DATA FOR PROCESSING below:
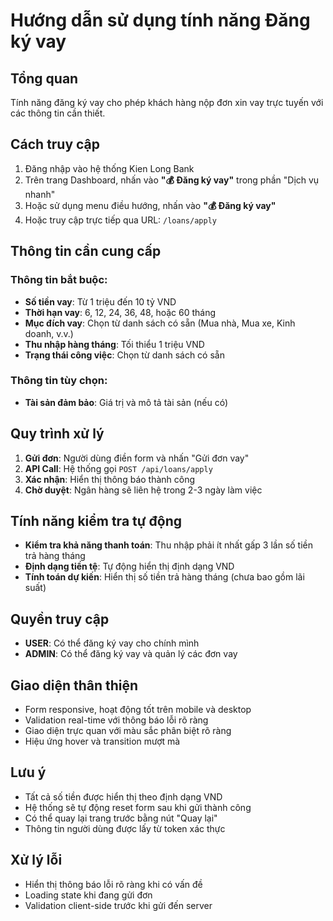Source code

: # Hướng dẫn sử dụng tính năng Đăng ký vay

## Tổng quan
Tính năng đăng ký vay cho phép khách hàng nộp đơn xin vay trực tuyến với các thông tin cần thiết.

## Cách truy cập
1. Đăng nhập vào hệ thống Kien Long Bank
2. Trên trang Dashboard, nhấn vào **"💰 Đăng ký vay"** trong phần "Dịch vụ nhanh"
3. Hoặc sử dụng menu điều hướng, nhấn vào **"💰 Đăng ký vay"**
4. Hoặc truy cập trực tiếp qua URL: `/loans/apply`

## Thông tin cần cung cấp

### Thông tin bắt buộc:
- **Số tiền vay**: Từ 1 triệu đến 10 tỷ VND
- **Thời hạn vay**: 6, 12, 24, 36, 48, hoặc 60 tháng
- **Mục đích vay**: Chọn từ danh sách có sẵn (Mua nhà, Mua xe, Kinh doanh, v.v.)
- **Thu nhập hàng tháng**: Tối thiểu 1 triệu VND
- **Trạng thái công việc**: Chọn từ danh sách có sẵn

### Thông tin tùy chọn:
- **Tài sản đảm bảo**: Giá trị và mô tả tài sản (nếu có)

## Quy trình xử lý
1. **Gửi đơn**: Người dùng điền form và nhấn "Gửi đơn vay"
2. **API Call**: Hệ thống gọi `POST /api/loans/apply`
3. **Xác nhận**: Hiển thị thông báo thành công
4. **Chờ duyệt**: Ngân hàng sẽ liên hệ trong 2-3 ngày làm việc

## Tính năng kiểm tra tự động
- **Kiểm tra khả năng thanh toán**: Thu nhập phải ít nhất gấp 3 lần số tiền trả hàng tháng
- **Định dạng tiền tệ**: Tự động hiển thị định dạng VND
- **Tính toán dự kiến**: Hiển thị số tiền trả hàng tháng (chưa bao gồm lãi suất)

## Quyền truy cập
- **USER**: Có thể đăng ký vay cho chính mình
- **ADMIN**: Có thể đăng ký vay và quản lý các đơn vay

## Giao diện thân thiện
- Form responsive, hoạt động tốt trên mobile và desktop
- Validation real-time với thông báo lỗi rõ ràng
- Giao diện trực quan với màu sắc phân biệt rõ ràng
- Hiệu ứng hover và transition mượt mà

## Lưu ý
- Tất cả số tiền được hiển thị theo định dạng VND
- Hệ thống sẽ tự động reset form sau khi gửi thành công
- Có thể quay lại trang trước bằng nút "Quay lại"
- Thông tin người dùng được lấy từ token xác thực

## Xử lý lỗi
- Hiển thị thông báo lỗi rõ ràng khi có vấn đề
- Loading state khi đang gửi đơn
- Validation client-side trước khi gửi đến server
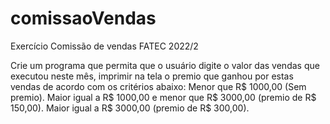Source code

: # comissaoVendas
Exercício Comissão de vendas FATEC 2022/2

Crie um programa que permita que o usuário digite o valor das vendas que executou neste mês, imprimir na tela o premio que ganhou por estas vendas de acordo com os critérios abaixo:
Menor que R$ 1000,00 (Sem premio).
Maior igual a R$ 1000,00 e menor que R$ 3000,00 (premio de R$ 150,00).
Maior igual a R$ 3000,00 (premio de R$ 300,00).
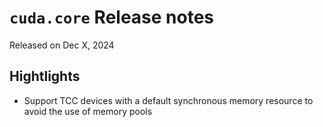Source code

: # `cuda.core` Release notes

Released on Dec X, 2024

## Hightlights
- Support TCC devices with a default synchronous memory resource to avoid the use of memory pools

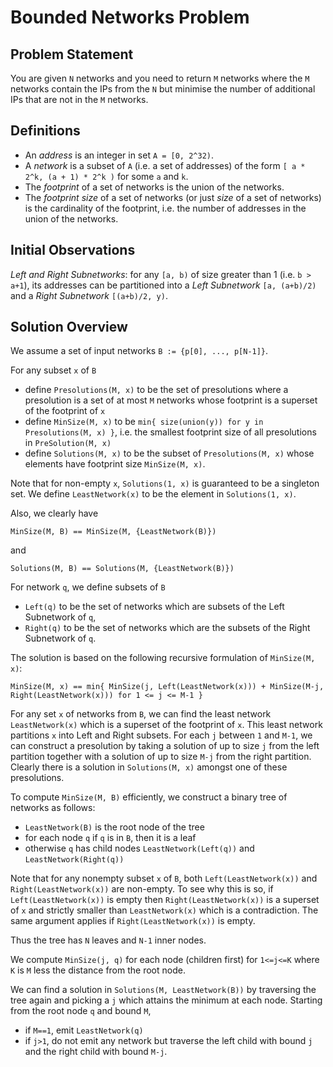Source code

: # Bounded Networks Problem

## Problem Statement

You are given `N` networks and you need to return `M` networks where the `M` networks contain the IPs from the `N` but minimise the number of additional IPs that are not in the `M` networks.

## Definitions

   * An *address* is an integer in set `A = [0, 2^32)`.
   * A *network* is a subset of `A` (i.e. a set of addresses) of the form `[ a * 2^k, (a + 1) * 2^k )` for some `a` and `k`.
   * The *footprint* of a set of networks is the union of the networks.
   * The *footprint size* of a set of networks (or just *size* of a set of networks) is the cardinality of the footprint, i.e. the number of addresses in the union of the networks.
   
## Initial Observations

*Left and Right Subnetworks*: for any `[a, b)` of size greater than 1 (i.e. `b > a+1`), its addresses can be partitioned into a *Left Subnetwork* `[a, (a+b)/2)` and a *Right Subnetwork* `[(a+b)/2, y)`.

## Solution Overview

We assume a set of input networks `B := {p[0], ..., p[N-1]}`.

For any subset `x` of `B`

   * define `Presolutions(M, x)` to be the set of presolutions where a presolution is a set of at most `M` networks whose footprint is a superset of the footprint of `x`
   * define `MinSize(M, x)` to be `min{ size(union(y)) for y in Presolutions(M, x) }`, i.e. the smallest footprint size of all presolutions in `PreSolution(M, x)`
   * define `Solutions(M, x)` to be the subset of `Presolutions(M, x)` whose elements have footprint size `MinSize(M, x)`.
   
Note that for non-empty `x`, `Solutions(1, x)` is guaranteed to be a singleton set.  We define `LeastNetwork(x)` to be the element in `Solutions(1, x)`.

Also, we clearly have

    MinSize(M, B) == MinSize(M, {LeastNetwork(B)})
    
and

    Solutions(M, B) == Solutions(M, {LeastNetwork(B)})

For network `q`, we define subsets of `B`
   * `Left(q)` to be the set of networks which are subsets of the Left Subnetwork of `q`,
   * `Right(q)` to be the set of networks which are the subsets of the Right Subnetwork of `q`.
   
The solution is based on the following recursive formulation of `MinSize(M, x)`:

    MinSize(M, x) == min{ MinSize(j, Left(LeastNetwork(x))) + MinSize(M-j, Right(LeastNetwork(x))) for 1 <= j <= M-1 }

For any set `x` of networks from `B`, we can find the least network `LeastNetwork(x)` which is a superset of the footprint of `x`.  This least network partitions `x` into Left and Right subsets.  For each `j` between `1` and `M-1`, we can construct a presolution by taking a solution of up to size `j` from the left partition together with a solution of up to size `M-j` from the right partition.  Clearly there is a solution in `Solutions(M, x)` amongst one of these presolutions.

To compute `MinSize(M, B)` efficiently, we construct a binary tree of networks as follows:

   * `LeastNetwork(B)` is the root node of the tree
   * for each node `q` if `q` is in `B`, then it is a leaf
   * otherwise `q` has child nodes `LeastNetwork(Left(q))` and `LeastNetwork(Right(q))`
   
Note that for any nonempty subset `x` of `B`, both `Left(LeastNetwork(x))` and `Right(LeastNetwork(x))` are non-empty.  To see why this is so, if `Left(LeastNetwork(x))` is empty then `Right(LeastNetwork(x))` is a superset of `x` and strictly smaller than `LeastNetwork(x)` which is a contradiction.  The same argument applies if `Right(LeastNetwork(x))` is empty.

Thus the tree has `N` leaves and `N-1` inner nodes.

We compute `MinSize(j, q)` for each node (children first) for `1<=j<=K` where `K` is `M` less the distance from the root node.

We can find a solution in `Solutions(M, LeastNetwork(B))` by traversing the tree again and picking a `j` which attains the minimum at each node.  Starting from the root node `q` and bound `M`,

   * if `M==1`, emit `LeastNetwork(q)`
   * if `j>1`, do not emit any network but traverse the left child with bound `j` and the right child with bound `M-j`.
End of DATA FOR PROCESSING.
WHAT THE EXERCISE ASKS → Leave the pictures behind and transcribe every record above exactly.

SOLUTION →
Source code

: # Hướng dẫn sử dụng tính năng Đăng ký vay

## Tổng quan
Tính năng đăng ký vay cho phép khách hàng nộp đơn xin vay trực tuyến với các thông tin cần thiết.

## Cách truy cập
1. Đăng nhập vào hệ thống Kien Long Bank
2. Trên trang Dashboard, nhấn vào **"💰 Đăng ký vay"** trong phần "Dịch vụ nhanh"
3. Hoặc sử dụng menu điều hướng, nhấn vào **"💰 Đăng ký vay"**
4. Hoặc truy cập trực tiếp qua URL: `/loans/apply`

## Thông tin cần cung cấp

### Thông tin bắt buộc:
- **Số tiền vay**: Từ 1 triệu đến 10 tỷ VND
- **Thời hạn vay**: 6, 12, 24, 36, 48, hoặc 60 tháng
- **Mục đích vay**: Chọn từ danh sách có sẵn (Mua nhà, Mua xe, Kinh doanh, v.v.)
- **Thu nhập hàng tháng**: Tối thiểu 1 triệu VND
- **Trạng thái công việc**: Chọn từ danh sách có sẵn

### Thông tin tùy chọn:
- **Tài sản đảm bảo**: Giá trị và mô tả tài sản (nếu có)

## Quy trình xử lý
1. **Gửi đơn**: Người dùng điền form và nhấn "Gửi đơn vay"
2. **API Call**: Hệ thống gọi `POST /api/loans/apply`
3. **Xác nhận**: Hiển thị thông báo thành công
4. **Chờ duyệt**: Ngân hàng sẽ liên hệ trong 2-3 ngày làm việc

## Tính năng kiểm tra tự động
- **Kiểm tra khả năng thanh toán**: Thu nhập phải ít nhất gấp 3 lần số tiền trả hàng tháng
- **Định dạng tiền tệ**: Tự động hiển thị định dạng VND
- **Tính toán dự kiến**: Hiển thị số tiền trả hàng tháng (chưa bao gồm lãi suất)

## Quyền truy cập
- **USER**: Có thể đăng ký vay cho chính mình
- **ADMIN**: Có thể đăng ký vay và quản lý các đơn vay

## Giao diện thân thiện
- Form responsive, hoạt động tốt trên mobile và desktop
- Validation real-time với thông báo lỗi rõ ràng
- Giao diện trực quan với màu sắc phân biệt rõ ràng
- Hiệu ứng hover và transition mượt mà

## Lưu ý
- Tất cả số tiền được hiển thị theo định dạng VND
- Hệ thống sẽ tự động reset form sau khi gửi thành công
- Có thể quay lại trang trước bằng nút "Quay lại"
- Thông tin người dùng được lấy từ token xác thực

## Xử lý lỗi
- Hiển thị thông báo lỗi rõ ràng khi có vấn đề
- Loading state khi đang gửi đơn
- Validation client-side trước khi gửi đến server
Source code

: # comissaoVendas
Exercício Comissão de vendas FATEC 2022/2

Crie um programa que permita que o usuário digite o valor das vendas que executou neste mês, imprimir na tela o premio que ganhou por estas vendas de acordo com os critérios abaixo:
Menor que R$ 1000,00 (Sem premio).
Maior igual a R$ 1000,00 e menor que R$ 3000,00 (premio de R$ 150,00).
Maior igual a R$ 3000,00 (premio de R$ 300,00).
Source code

: # `cuda.core` Release notes

Released on Dec X, 2024

## Hightlights
- Support TCC devices with a default synchronous memory resource to avoid the use of memory pools

Source code

: # Bounded Networks Problem

## Problem Statement

You are given `N` networks and you need to return `M` networks where the `M` networks contain the IPs from the `N` but minimise the number of additional IPs that are not in the `M` networks.

## Definitions

   * An *address* is an integer in set `A = [0, 2^32)`.
   * A *network* is a subset of `A` (i.e. a set of addresses) of the form `[ a * 2^k, (a + 1) * 2^k )` for some `a` and `k`.
   * The *footprint* of a set of networks is the union of the networks.
   * The *footprint size* of a set of networks (or just *size* of a set of networks) is the cardinality of the footprint, i.e. the number of addresses in the union of the networks.
   
## Initial Observations

*Left and Right Subnetworks*: for any `[a, b)` of size greater than 1 (i.e. `b > a+1`), its addresses can be partitioned into a *Left Subnetwork* `[a, (a+b)/2)` and a *Right Subnetwork* `[(a+b)/2, y)`.

## Solution Overview

We assume a set of input networks `B := {p[0], ..., p[N-1]}`.

For any subset `x` of `B`

   * define `Presolutions(M, x)` to be the set of presolutions where a presolution is a set of at most `M` networks whose footprint is a superset of the footprint of `x`
   * define `MinSize(M, x)` to be `min{ size(union(y)) for y in Presolutions(M, x) }`, i.e. the smallest footprint size of all presolutions in `PreSolution(M, x)`
   * define `Solutions(M, x)` to be the subset of `Presolutions(M, x)` whose elements have footprint size `MinSize(M, x)`.
   
Note that for non-empty `x`, `Solutions(1, x)` is guaranteed to be a singleton set.  We define `LeastNetwork(x)` to be the element in `Solutions(1, x)`.

Also, we clearly have

    MinSize(M, B) == MinSize(M, {LeastNetwork(B)})
    
and

    Solutions(M, B) == Solutions(M, {LeastNetwork(B)})

For network `q`, we define subsets of `B`
   * `Left(q)` to be the set of networks which are subsets of the Left Subnetwork of `q`,
   * `Right(q)` to be the set of networks which are the subsets of the Right Subnetwork of `q`.
   
The solution is based on the following recursive formulation of `MinSize(M, x)`:

    MinSize(M, x) == min{ MinSize(j, Left(LeastNetwork(x))) + MinSize(M-j, Right(LeastNetwork(x))) for 1 <= j <= M-1 }

For any set `x` of networks from `B`, we can find the least network `LeastNetwork(x)` which is a superset of the footprint of `x`.  This least network partitions `x` into Left and Right subsets.  For each `j` between `1` and `M-1`, we can construct a presolution by taking a solution of up to size `j` from the left partition together with a solution of up to size `M-j` from the right partition.  Clearly there is a solution in `Solutions(M, x)` amongst one of these presolutions.

To compute `MinSize(M, B)` efficiently, we construct a binary tree of networks as follows:

   * `LeastNetwork(B)` is the root node of the tree
   * for each node `q` if `q` is in `B`, then it is a leaf
   * otherwise `q` has child nodes `LeastNetwork(Left(q))` and `LeastNetwork(Right(q))`
   
Note that for any nonempty subset `x` of `B`, both `Left(LeastNetwork(x))` and `Right(LeastNetwork(x))` are non-empty.  To see why this is so, if `Left(LeastNetwork(x))` is empty then `Right(LeastNetwork(x))` is a superset of `x` and strictly smaller than `LeastNetwork(x)` which is a contradiction.  The same argument applies if `Right(LeastNetwork(x))` is empty.

Thus the tree has `N` leaves and `N-1` inner nodes.

We compute `MinSize(j, q)` for each node (children first) for `1<=j<=K` where `K` is `M` less the distance from the root node.

We can find a solution in `Solutions(M, LeastNetwork(B))` by traversing the tree again and picking a `j` which attains the minimum at each node.  Starting from the root node `q` and bound `M`,

   * if `M==1`, emit `LeastNetwork(q)`
   * if `j>1`, do not emit any network but traverse the left child with bound `j` and the right child with bound `M-j`.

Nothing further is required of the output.